Exercise 13.4 Find the distribution of the order statistics for samples of size \(n\) drawn from the continuous distribution \[ f_Y(y) = y/2\quad\text{for $0 < y < 2$} \] and zero elsewhere.
PLOTS
Exercise 13.5 Suppose a sample of \(n\) independent values is taken from the exponential distribution \(\text{Exp}(\lambda)\) (REF).
- Determine the distribution function for the minimum value, \(X_{(1)}\).
- Hence determine the density function for the minimum value, \(X_{(1)}\).
- What is the probability that the minimum value in a sample of size \(n\) is larger than \(\lambda/2\)?
- Compute the expected value of the minimum value in the sample.
PLOTS
Exercise 13.6 Suppose a sample of \(n\) independent values is taken from the exponential distribution \(\text{Exp}(\lambda)\) (REF).
- Determine the distribution function for the maximum value, \(X_{(n)}\).
- Hence determine the density function for the maximum value, \(X_{(n)}\).
- What is the probability that the maximum value in a sample of size \(n\) is larger than \(\lambda/2\)?
- Compute the expected value of the maximum value in the sample.
PLOTS
Exercise 13.7 A new computer server room has four air-conditioning units installed.
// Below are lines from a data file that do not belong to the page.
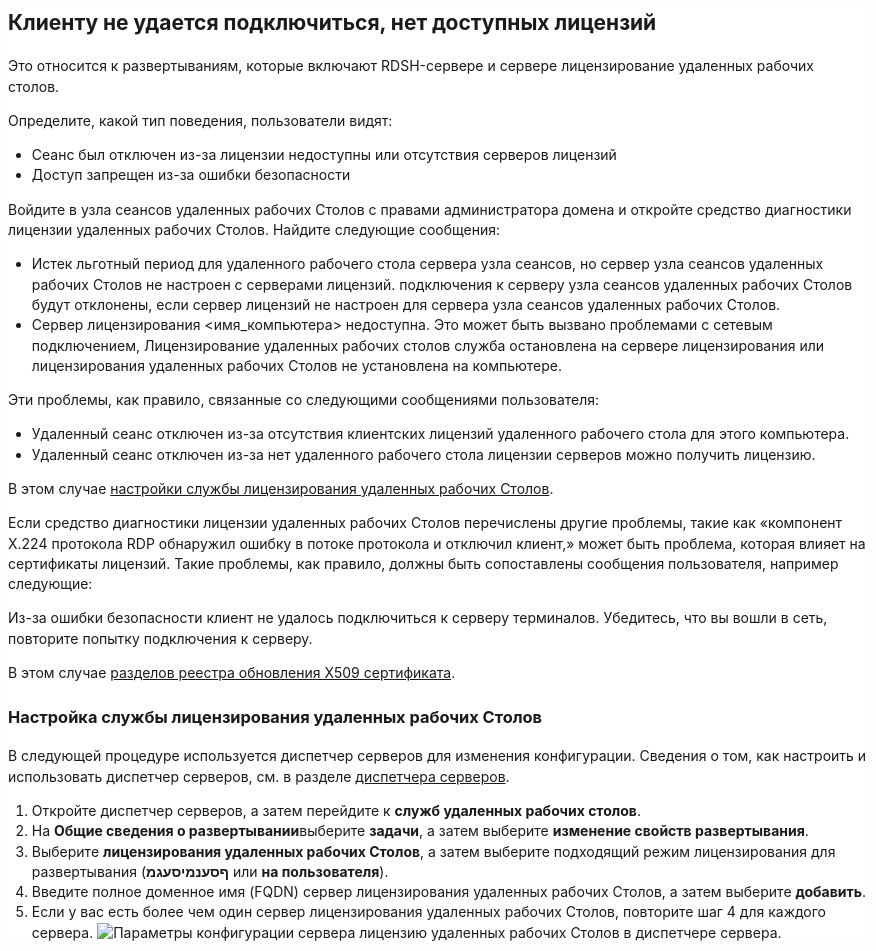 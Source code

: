 ## <a name="client-cannot-connect-no-licenses-available"></a>Клиенту не удается подключиться, нет доступных лицензий

Это относится к развертываниям, которые включают RDSH-сервере и сервере лицензирование удаленных рабочих столов.

Определите, какой тип поведения, пользователи видят:

- Сеанс был отключен из-за лицензии недоступны или отсутствия серверов лицензий
- Доступ запрещен из-за ошибки безопасности

Войдите в узла сеансов удаленных рабочих Столов с правами администратора домена и откройте средство диагностики лицензии удаленных рабочих Столов. Найдите следующие сообщения:

  - Истек льготный период для удаленного рабочего стола сервера узла сеансов, но сервер узла сеансов удаленных рабочих Столов не настроен с серверами лицензий. подключения к серверу узла сеансов удаленных рабочих Столов будут отклонены, если сервер лицензий не настроен для сервера узла сеансов удаленных рабочих Столов.
  - Сервер лицензирования \<имя_компьютера\> недоступна. Это может быть вызвано проблемами с сетевым подключением, Лицензирование удаленных рабочих столов служба остановлена на сервере лицензирования или лицензирования удаленных рабочих Столов не установлена на компьютере.

Эти проблемы, как правило, связанные со следующими сообщениями пользователя:

  - Удаленный сеанс отключен из-за отсутствия клиентских лицензий удаленного рабочего стола для этого компьютера.
  - Удаленный сеанс отключен из-за нет удаленного рабочего стола лицензии серверов можно получить лицензию.

В этом случае [настройки службы лицензирования удаленных рабочих Столов](#configure-the-rd-licensing-service).

Если средство диагностики лицензии удаленных рабочих Столов перечислены другие проблемы, такие как «компонент X.224 протокола RDP обнаружил ошибку в потоке протокола и отключил клиент,» может быть проблема, которая влияет на сертификаты лицензий. Такие проблемы, как правило, должны быть сопоставлены сообщения пользователя, например следующие:

Из-за ошибки безопасности клиент не удалось подключиться к серверу терминалов. Убедитесь, что вы вошли в сеть, повторите попытку подключения к серверу.

В этом случае [разделов реестра обновления X509 сертификата](#refresh-the-x509-certificate-registry-keys).

### <a name="configure-the-rd-licensing-service"></a>Настройка службы лицензирования удаленных рабочих Столов

В следующей процедуре используется диспетчер серверов для изменения конфигурации. Сведения о том, как настроить и использовать диспетчер серверов, см. в разделе [диспетчера серверов](https://docs.microsoft.com/en-us/windows-server/administration/server-manager/server-manager).

1. Откройте диспетчер серверов, а затем перейдите к **служб удаленных рабочих столов**.
2. На **Общие сведения о развертывании**выберите **задачи**, а затем выберите **изменение свойств развертывания**.
3. Выберите **лицензирования удаленных рабочих Столов**, а затем выберите подходящий режим лицензирования для развертывания (**ףסענמיסעגמ** или **на пользователя**).
4. Введите полное доменное имя (FQDN) сервер лицензирования удаленных рабочих Столов, а затем выберите **добавить**.
5. Если у вас есть более чем один сервер лицензирования удаленных рабочих Столов, повторите шаг 4 для каждого сервера. 
    ![Параметры конфигурации сервера лицензию удаленных рабочих Столов в диспетчере сервера.](..\media\troubleshoot-remote-desktop-connections\RDLicensing_Configure.png)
The lifetime of each unit follows an exponential, with a mean lifetime of \(2000\,\text{h}\). When two units fail, a service technician is called.
- Describe the distribution showing the wait time until a technician need to be called.
Exercise 13.8 Consider Equation (13.5), which gives the \(k\)th order statistic for a discrete random variable.
Exercise 13.9 The probability mass function for the \(k\)th order statistic can be found in a different way than shown in Sect. 13.5. First, define \[\begin{align*} a &= F_X(x^-) = \Pr(X < x);\\ b & = p_X(x) = \Pr(X = x); \text{and}\\ c &= 1 - a - b = \Pr(X > x), \end{align*}\] and use \((R, S, T)\) to denote the number of observations that are less than, equal to, and greater than \(x\), respectively.
- Show that \((R,S,T) \sim \mathrm{Multinomial}\big(n; a,b,c\big)\).
- Consider the discrete random variable \(X\), where \[ p_X(x) = \begin{cases} 0.2 & \text{for $x = 1$};\\ 0.5 & \text{for $x = 2$};\\ 0.3 & \text{for $x = 3$};\\ 0 & \text{elsewhere.} \end{cases} \] Show that the above expressions and Equation (13.4) are equivalent for the case \(n = 3\) and finding the second order statistic \(X_{(2)}\).
Exercise 13.10 Suppose you choose a number at random from the continuous uniform distribution between \(0\) and \(1\). Then, you keep choosing numbers from this \(\text{Unif}(0, 1)\) distribution until you obtain a number larger than the one you started with. You record the number of times you have to select a number before you have success (i.e., a larger number that teh initially-selected number).
More precisely:
- Let \(X\sim\text{Unif}(0, 1)\), your initial number.
- You then draw \(Y_1, Y_2, \dots\sim\text{Unif}(0, 1)\), i.i.d., until you get a value \(Y_n > X\).
- Your score is \(N\), the number of trials until this happens.
What is the expected value of \(N\), the number of values to draw to exceed the initially-selected number?